What is required:
Search term "documentclass": copy each line of the records that contains it.

Records excerpted from a collection:
**********

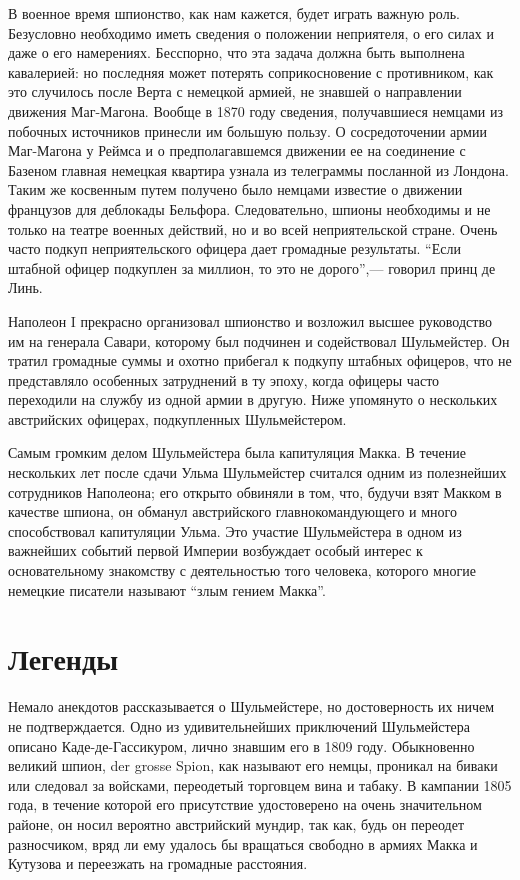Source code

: \documentclass[
  oneside,
  12pt,
  titlepage]{book}
\begin{document}
В военное время шпионство, как нам кажется, будет играть важную роль. Безусловно необходимо иметь сведения о положении неприятеля, о его силах и даже о его намерениях. Бесспорно, что эта задача должна быть выполнена кавалерией: но последняя может потерять соприкосновение с противником, как это случилось после Верта с немецкой армией, не знавшей о направлении движения Маг-Магона. Вообще в 1870 году сведения, получавшиеся немцами из побочных источников принесли им большую пользу. О сосредоточении армии Маг-Магона у Реймса и о предполагавшемся движении ее на соединение с Базеном главная немецкая квартира узнала из телеграммы посланной из Лондона. Таким же косвенным путем получено было немцами известие о движении французов для деблокады Бельфора. Следовательно, шпионы необходимы и не только на театре военных действий, но и во всей неприятельской стране. Очень часто подкуп неприятельского офицера дает громадные результаты. ``Если штабной офицер подкуплен за миллион, то это не дорого'',--- говорил принц де Линь.

Наполеон I прекрасно организовал шпионство и возложил высшее руководство им на генерала Савари, которому был подчинен и содействовал Шульмейстер. Он тратил громадные суммы и охотно прибегал к подкупу штабных офицеров, что не представляло особенных затруднений в ту эпоху, когда офицеры часто переходили на службу из одной армии в другую. Ниже упомянуто о нескольких австрийских офицерах, подкупленных Шульмейстером.

Самым громким делом Шульмейстера была капитуляция Макка. В течение нескольких лет после сдачи Ульма Шульмейстер считался одним из полезнейших сотрудников Наполеона; его открыто обвиняли в том, что, будучи взят Макком в качестве шпиона, он обманул австрийского главнокомандующего и много способствовал капитуляции Ульма. Это участие Шульмейстера в одном из важнейших событий первой Империи возбуждает особый интерес к основательному знакомству с деятельностью того человека, которого многие немецкие писатели называют ``злым гением Макка''.

\hypertarget{ux43bux435ux433ux435ux43dux434ux44b}{%
\chapter{Легенды}\label{ux43bux435ux433ux435ux43dux434ux44b}}

Немало анекдотов рассказывается о Шульмейстере, но достоверность их ничем не подтверждается. Одно из удивительнейших приключений Шульмейстера описано Каде-де-Гассикуром, лично знавшим его в 1809 году. Обыкновенно великий шпион, der grosse Spion, как называют его немцы, проникал на биваки или следовал за войсками, переодетый торговцем вина и табаку. В кампании 1805 года, в течение которой его присутствие удостоверено на очень значительном районе, он носил вероятно австрийский мундир, так как, будь он переодет разносчиком, вряд ли ему удалось бы вращаться свободно в армиях Макка и Кутузова и переезжать на громадные расстояния.
\end{document}

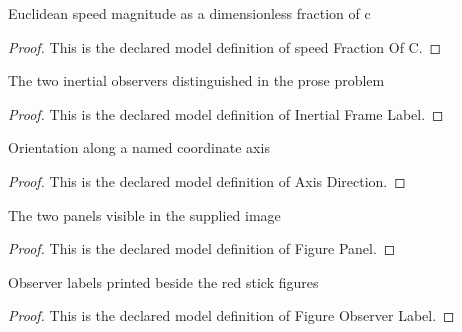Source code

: \begin{definition}
  \label{def:physics:phyx-mini-0565:phyxminiproblems-problemphyxmini0565-speedfractionofc}
  Euclidean speed magnitude as a dimensionless fraction of c
\end{definition}
\begin{proof}
  This is the declared model definition of speed Fraction Of C.
\end{proof}
\begin{definition}
  \label{def:physics:phyx-mini-0565:phyxminiproblems-problemphyxmini0565-inertialframelabel}
  The two inertial observers distinguished in the prose problem
\end{definition}
\begin{proof}
  This is the declared model definition of Inertial Frame Label.
\end{proof}
\begin{definition}
  \label{def:physics:phyx-mini-0565:phyxminiproblems-problemphyxmini0565-axisdirection}
  Orientation along a named coordinate axis
\end{definition}
\begin{proof}
  This is the declared model definition of Axis Direction.
\end{proof}
\begin{definition}
  \label{def:physics:phyx-mini-0565:phyxminiproblems-problemphyxmini0565-figurepanel}
  The two panels visible in the supplied image
\end{definition}
\begin{proof}
  This is the declared model definition of Figure Panel.
\end{proof}
\begin{definition}
  \label{def:physics:phyx-mini-0565:phyxminiproblems-problemphyxmini0565-figureobserverlabel}
  Observer labels printed beside the red stick figures
\end{definition}
\begin{proof}
  This is the declared model definition of Figure Observer Label.
\end{proof}
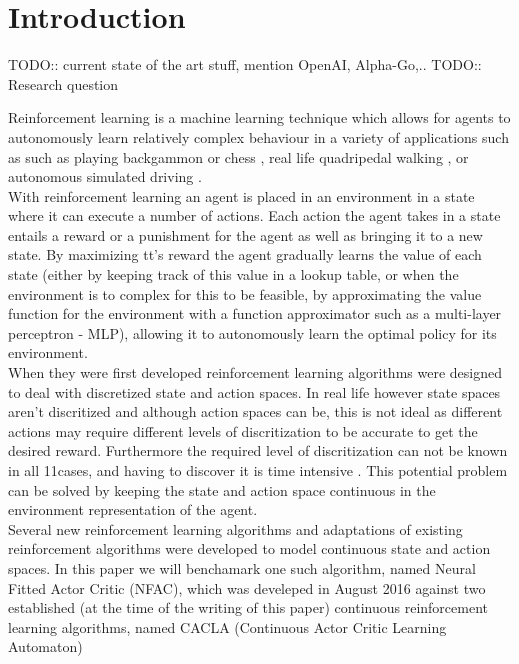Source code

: 
\section{Introduction}
TODO:: current state of the art stuff, mention OpenAI, Alpha-Go,..
TODO:: Research question

Reinforcement learning is a machine learning technique which allows for agents to autonomously learn relatively complex behaviour
in a variety of applications such as such as playing backgammon \cite{tesauro2002programming} or chess \cite{baxter1999knightcap},
real life quadripedal walking \cite{kohl2004policy}, or autonomous simulated driving \cite{}. \\

With reinforcement learning an agent is placed in an environment in a state where it can execute a number of actions. Each
action the agent takes in a state entails a reward or a punishment for the agent as well as bringing it to a new state.
By maximizing tt's reward the agent gradually learns the value of each state (either by keeping track of this value in a
lookup table, or when the environment is to complex for this to be feasible, by approximating the value function for the
environment with a function approximator such as a multi-layer perceptron - MLP), allowing it to autonomously learn the optimal policy
for its environment. \\
When they were first developed reinforcement learning algorithms were designed to deal with discretized state and action
spaces. In real life however state spaces aren't discritized and although action spaces can be, this is not ideal as different
actions may require different levels of discritization to be accurate to get the desired reward. Furthermore the required level
of discritization can not be known in all 11cases, and having to discover it is time intensive \cite{van2007reinforcement}. %
This potential problem can be solved by keeping the state and action space continuous in the environment representation of the agent. \\
Several new reinforcement learning algorithms and adaptations of existing reinforcement algorithms were developed to model continuous
state and action spaces. In this paper we will benchamark one such algorithm, named Neural Fitted Actor Critic (NFAC), which was develeped in August 2016 \cite{zimmer2016neural}
against two established (at the time of the writing of this paper) continuous reinforcement learning algorithms, named CACLA (Continuous Actor Critic Learning Automaton)
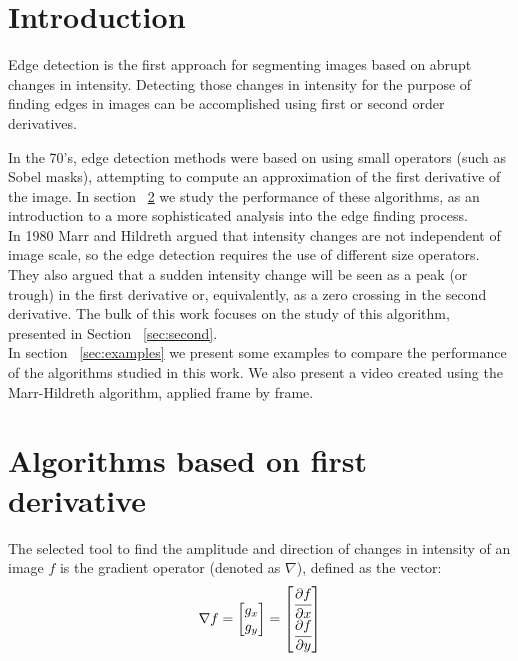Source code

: \documentclass{ipol}
\numberwithin{equation}{section}
\numberwithin{table}{section}
\begin{document}
\section{Introduction}
\label{sec:intro}

Edge detection is the first approach for segmenting images
based on abrupt changes in intensity. Detecting those changes in intensity 
for the purpose of finding edges in images can be accomplished using first 
or second order derivatives. 

In the 70's, edge detection methods were based on using small operators 
(such as Sobel masks), attempting to compute an approximation of the
first derivative of the image. In section ~\ref{sec:first} we study the 
performance of these algorithms, as an introduction to a more sophisticated 
analysis into the edge finding process.\\

In 1980 Marr and Hildreth argued that intensity changes are not independent 
of image scale, so the edge detection requires the use of different size 
operators. They also argued that a sudden intensity change will be seen 
as a peak (or trough) in the first derivative or, equivalently, as a zero 
crossing in the second derivative. The bulk of this work focuses on the 
study of this algorithm, presented in Section ~\ref{sec:second}.\\

In section ~\ref{sec:examples} we present some examples to compare the 
performance of the algorithms studied in this work. We also present a 
video created using the Marr-Hildreth algorithm, applied frame by frame.\\

\section{Algorithms based on first derivative}
\label{sec:first}

The selected tool to find the amplitude and direction of changes in 
intensity of an image $f$ is the gradient operator (denoted as $\nabla$), defined 
as the vector:
\begin{equation}
	\nabla f = 
				\begin{bmatrix} 
					g_x \\ g_y
				\end{bmatrix}
	=				
				\begin{bmatrix} 
					\cfrac{\partial f}{\partial x} \\ \cfrac{\partial f}{\partial y} \\
				\end{bmatrix}
\end{equation}
\end{document}
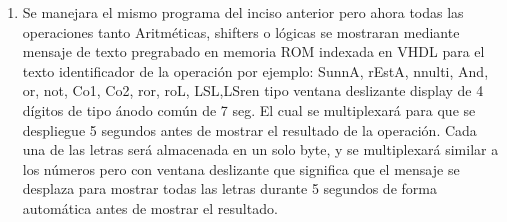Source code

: \begin{enumerate}
\begin{itemize}
			\item Para las opciones de corrimientos de debe incluir un clock para sincronizar los desplazamientos.
			\item Todas las entradas deben ser consideradas dependiendo de la operaci\'on a realizar, estas deber\'an ser introducidas por medio de microswitches.
			\item La asignaci\'on de pines se debe de hacer de acuerdo a la disponibilidad en las terminales de salida en la FPGA.
			\item La salida del bloque aritm\'etico se tendr\'a que ser desplegada en el display de 7 seg. 4 digitos y a su vez la salida de los shifters y la unidad l\'ogica se  mostrara \'unicamente mediante Leds.
		\end{itemize}
		\item Se manejara el mismo programa del inciso anterior pero ahora todas las operaciones tanto Aritm\'eticas,  shifters  o  l\'ogicas se  mostraran mediante mensaje  de  texto  pregrabado  en memoria ROM indexada en VHDL para el texto identificador de la operaci\'on por ejemplo: SunnA,  rEstA,  nnulti,  And, or,  not,  Co1,  Co2,  ror,  roL,  LSL,LSren  tipo  ventana  deslizante display de 4 d\'igitos de tipo \'anodo com\'un de 7 seg. El cual se multiplexar\'a para que se despliegue 5 segundos antes de mostrar el resultado de la operaci\'on. Cada  una  de  las  letras  ser\'a  almacenada  en  un  solo  byte,  y  se  multiplexar\'a similar  a  los n\'umeros pero con ventana deslizante que significa que el mensaje se desplaza para mostrar todas las letras durante 5 segundos de forma autom\'atica antes de mostrar el resultado.
	\end{enumerate}
\clearpage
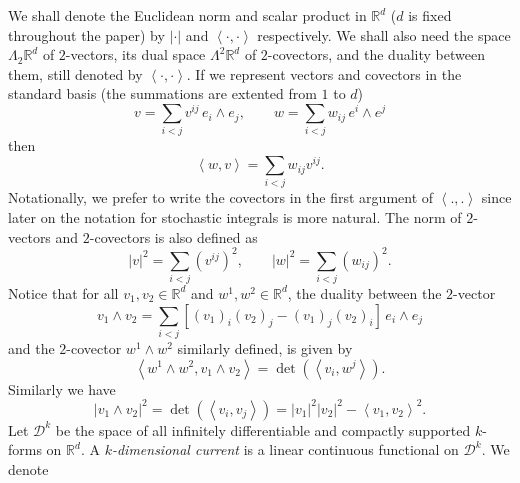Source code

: \documentclass{article}
\begin{document}
We shall denote the Euclidean norm and scalar product in $\mathbb{R}^{d}$ ($%
d $ is fixed throughout the paper) by $\left| \cdot\right| $ and $\left\langle
\cdot,\cdot\right\rangle $ respectively. We shall also need the space $\Lambda _{2}%
\mathbb{R}^{d}$ of $2$-vectors, its dual space $\Lambda ^{2}\mathbb{R}^{d}$
of $2$-covectors, and the duality between them, still denoted by $%
\left\langle \cdot,\cdot\right\rangle $. If we represent vectors and covectors in
the standard basis (the summations are extented from $1$ to $d$) 
\begin{equation*}
v=\sum_{i<j}v^{ij}\,e_{i}\wedge e_{j},\qquad w=\sum_{i<j}w_{ij}\,e^{i}\wedge
e^{j}
\end{equation*}
then 
\begin{equation*}
\left\langle w,v\right\rangle =\sum_{i<j}w_{ij}v^{ij}.
\end{equation*}
Notationally, we prefer to write the covectors in the first argument of $%
\left\langle .,.\right\rangle $ since later on the notation for stochastic
integrals is more natural. The norm of $2$-vectors and $2$-covectors is also
defined as 
\begin{equation*}
\left| v\right| ^{2}=\sum_{i<j}\left( v^{ij}\right) ^{2},\qquad \left|
w\right| ^{2}=\sum_{i<j}\left( w_{ij}\right) ^{2}.
\end{equation*}
Notice that for all $v_{1},v_{2}\in \mathbb{R}^{d}$ and $w^{1},w^{2}\in 
\mathbb{R}^{d}$, the duality between the $2$-vector 
\begin{equation*}
v_{1}\wedge v_{2}=\sum_{i<j}\left[ \left( v_{1}\right) _{i}\left(
v_{2}\right) _{j}-\left( v_{1}\right) _{j}\left( v_{2}\right) _{i}\right]
\,e_{i}\wedge e_{j}
\end{equation*}
and the $2$-covector $w^{1}\wedge w^{2}$ similarly defined, is given by 
\begin{equation*}
\left\langle w^{1}\wedge w^{2},v_{1}\wedge v_{2}\right\rangle =\det \left(
\left\langle v_{i},w^{j}\right\rangle \right) .
\end{equation*}
Similarly we have 
\begin{equation*}
\left| v_{1}\wedge v_{2}\right| ^{2}=\det \left( \left\langle
v_{i},v_{j}\right\rangle \right) =\left| v_{1}\right| ^{2}\left|
v_{2}\right| ^{2}-\left\langle v_{1},v_{2}\right\rangle ^{2}.
\end{equation*}
Let $\mathcal{D}^{k}$ be the space of all infinitely differentiable and
compactly supported $k$-forms on $\mathbb{R}^{d}$. A $k$\textit{-dimensional
current} is a linear continuous functional on $\mathcal{D}^{k}$. We denote
\end{document}
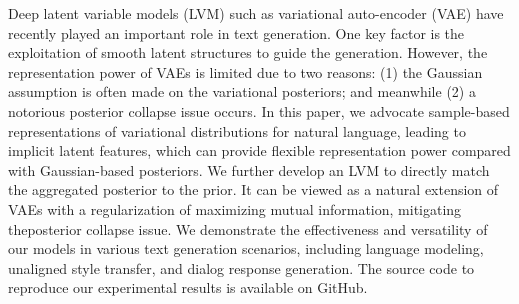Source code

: Deep latent variable models (LVM) such as variational auto-encoder (VAE) have recently played an important role in text generation. One key factor is the exploitation of smooth latent structures to guide the generation. However, the representation power of VAEs is limited due to two reasons: (1) the Gaussian assumption is often made on the variational posteriors; and meanwhile (2) a notorious posterior collapse issue occurs. In this paper, we advocate sample-based representations of variational distributions for natural language, leading to implicit latent features, which can provide flexible representation power compared with Gaussian-based posteriors. We further develop an LVM to directly match the aggregated posterior to the prior. It can be viewed as a natural extension of VAEs with a regularization of maximizing mutual information, mitigating theposterior collapse issue. We demonstrate the effectiveness and versatility of our models in various text generation scenarios, including language modeling, unaligned style transfer, and dialog response generation. The source code to reproduce our experimental results is available on GitHub.
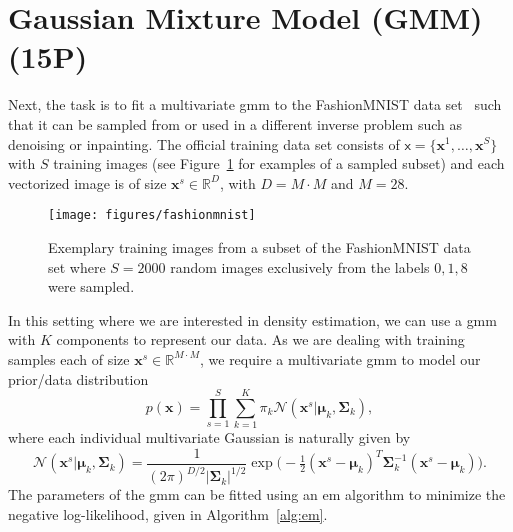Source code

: \documentclass{article}
\newcommand{\R}{\mathbb{R}}
\renewcommand{\vec}[1]{\textbf{#1}}
\renewcommand{\vec}[1]{\textbf{#1}}
\begin{document}
\section{Gaussian Mixture Model (GMM) (15P)}
Next, the task is to fit a multivariate \gls{gmm} to the FashionMNIST data set~\cite{xiao2017fashionmnist} such that it can be sampled from or used in a different inverse problem such as denoising or inpainting. The official training data set consists of $\boldsymbol{\mathsf{x}} = \{\vec x^1, \dots, \vec x^S \}$ with $S$ training images (see Figure~\ref{fig:mnist} for examples of a sampled subset) and each vectorized image is of size $\vec x^s \in \R^{D}$, with $D=M\cdot M$ and $M=28$. 

\begin{figure}[H]
\begin{center}
\texttt{[image: figures/fashionmnist]} \caption{Exemplary training images from a subset of the FashionMNIST data set where $S=2000$ random images exclusively from the labels $0,1,8$ were sampled.} \label{fig:mnist}
\end{center}
\end{figure}

In this setting where we are interested in density estimation, we can use a \gls{gmm} with $K$ components to represent our data. As we are dealing with training samples each of size $\vec x ^s \in \R^{M\cdot M}$, we require a multivariate \gls{gmm} to model our prior/data distribution
\begin{equation}
p(\vec x) = \prod_{s=1}^S \sum_{k=1}^K \pi_k \mathcal{N}(\vec x^s|\boldsymbol{\mu}_k, \boldsymbol{\Sigma}_k), 
\end{equation}
where each individual multivariate Gaussian is naturally given by
\[
\mathcal{N}(\vec x^s|\boldsymbol{\mu}_k, \boldsymbol{\Sigma}_k) = \frac{1}{(2\pi)^{D/2} |\boldsymbol{\Sigma}_k|^{1/2} } \exp\big (-\tfrac 1 2 (\vec x^s - \boldsymbol{\mu}_k)^T \boldsymbol{\Sigma}_k^{-1} (\vec x^s - \boldsymbol{\mu}_k)\big).
\]
The parameters of the \gls{gmm} can be fitted using an \gls{em} algorithm to minimize the negative log-likelihood, given in Algorithm~\ref{alg:em}.
\end{document}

**********

Exercise answer:
: \documentclass[
: \documentclass{ipol}
: \documentclass{article}
: \documentclass{article}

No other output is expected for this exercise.